El ex zapatero sonrió con desdén.
—¡Cárcel! ¡Horca!... —exclamó—. ¡He aquí todo lo que los reyes sabéis! Pero yo no me asusto. Escuchadme otro poco, que voy a concluir. Yo, señor, necesito ser médico de cámara, obtener un título de duque y ganar hoy mismo treinta mil pesos... ¿Se ríe vuestra majestad? ¡Pues los necesito tanto como vuestra majestad saber si Luis I morirá de las viruelas!
—¿Y qué? ¿Lo sabes tú? —preguntó el Rey en voz baja, sin poder sobreponerse al terror que le causaba aquel muchacho.
—Puedo, saberlo esta noche.
—¿Cómo?
—Ya os he dicho que soy amigo de la muerte.
—¿Y qué es eso? ¡Explícamelo!
—Eso... ¡Yo mismo lo ignoro! Llevadme al palacio de Madrid.
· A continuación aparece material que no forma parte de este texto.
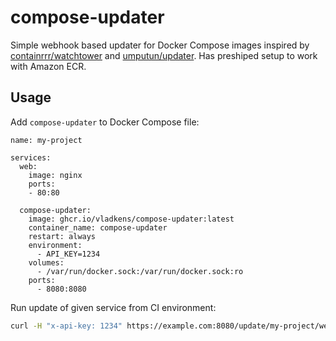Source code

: # compose-updater

Simple webhook based updater for Docker Compose images inspired by [containrrr/watchtower](https://github.com/containrrr/watchtower) and [umputun/updater](https://github.com/umputun/updater). Has preshiped setup to work with Amazon ECR.

## Usage

Add `compose-updater` to Docker Compose file:

```
name: my-project

services:
  web:
    image: nginx
    ports:
    - 80:80

  compose-updater:
    image: ghcr.io/vladkens/compose-updater:latest
    container_name: compose-updater
    restart: always
    environment:
      - API_KEY=1234
    volumes:
      - /var/run/docker.sock:/var/run/docker.sock:ro
    ports:
      - 8080:8080
```

Run update of given service from CI environment:

```sh
curl -H "x-api-key: 1234" https://example.com:8080/update/my-project/web
```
Hacedme ver al Rey reinante, Y yo os diré la sentencia que el Eterno haya escrito sobre su frente.
—¿Y si te equivocas? —dijo el de Anjou acercándose más a Gil Gil.
—¡Me ahorcáis! .... para lo cual me retendréis preso todo el tiempo que os plazca.
—¡Conque eres hechicero! —exclamó Felipe por justificar de algún modo la fe que daba a las palabras de Gil Gil.
—¡Señor, ya no hay hechizos! —respondió éste El último hechicero se llamó Luis XIV, y el último hechizado, Carlos II. La corona de España, que os mandamos a París hace veinticinco años envuelta en el testamento de un idiota, nos rescató de la cautividad del demonio en que vivíamos desde la abdicación de Carlos V. Vos lo sabéis mejor que nadie. —Médico de cámara.... duque... y treinta mil pesos... —murmuró el Rey.
—¡Por una corona que vale más de lo que pensáis! —respondió Gil Gil.
—¡Tienes mi real palabra! —añadió con solemnidad Felipe V, dominado por aquella voz, por aquella fisonomía, por aquella actitud llena de misterio.
—¿Lo jura vuestra majestad?
—¡Lo prometo! —respondió el francés— ¡Lo prometo si antes me pruebas que eres algo más que un hombre!
—¡Elena..., serás mía! —balbuceó Gil.
El Rey llamó al capitán y le dio algunas órdenes.
—Ahora... —dijo—, mientras se dispone tu marcha a Madrid, cuéntame tu historia y explícame tu ciencia. —Voy a complaceros, señor; pero temo que no comprendáis ni la una ni la otra.
Una hora después el capitán corría la posta hacia Madrid al lado de nuestro héroe, quien, por de pronto, ya había soltado sus harapos y vestía un magnifico traje de terciopelo negro, adornado con encajes vístosísimos; ceñía espadín, y llevaba sombrero galoneado.
Felipe V le había regalado aquella vestimenta y mucho dinero, después que se hubo enterado de su milagrosa amistad con la Muerte. Sigamos nosotros al buen Gil Gil por mucho que corra, pues podría acontecer que se encontrara en la cámara de la Reina con su idolatrada Elena de Monteclaro, o con la odiosa condesa de Rionuevo, y no es cosa de que ignoremos los pormenores de unas entre vistas tan interesantes.